What is required ::
Please output the listing that follows exactly, but keep all images out.

+ + +

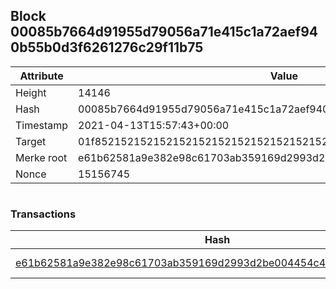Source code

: ## Block 00085b7664d91955d79056a71e415c1a72aef940b55b0d3f6261276c29f11b75

Attribute | Value
--- | ---
Height | 14146
Hash | 00085b7664d91955d79056a71e415c1a72aef940b55b0d3f6261276c29f11b75
Timestamp | 2021-04-13T15:57:43+00:00
Target | 01f8521521521521521521521521521521521521521521521521521521521521
Merke root | e61b62581a9e382e98c61703ab359169d2993d2be004454c442a6d9bc5d631c1
Nonce | 15156745

```

```

### Transactions

Hash | Amount
--- | ---
[e61b62581a9e382e98c61703ab359169d2993d2be004454c442a6d9bc5d631c1](e61b62581a9e382e98c61703ab359169d2993d2be004454c442a6d9bc5d631c1.md) | 10.00000000 SKEPTI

+ + +

Result ::
Source code

: ## Block 00085b7664d91955d79056a71e415c1a72aef940b55b0d3f6261276c29f11b75

Attribute | Value
--- | ---
Height | 14146
Hash | 00085b7664d91955d79056a71e415c1a72aef940b55b0d3f6261276c29f11b75
Timestamp | 2021-04-13T15:57:43+00:00
Target | 01f8521521521521521521521521521521521521521521521521521521521521
Merke root | e61b62581a9e382e98c61703ab359169d2993d2be004454c442a6d9bc5d631c1
Nonce | 15156745

```

```

### Transactions

Hash | Amount
--- | ---
[e61b62581a9e382e98c61703ab359169d2993d2be004454c442a6d9bc5d631c1](e61b62581a9e382e98c61703ab359169d2993d2be004454c442a6d9bc5d631c1.md) | 10.00000000 SKEPTI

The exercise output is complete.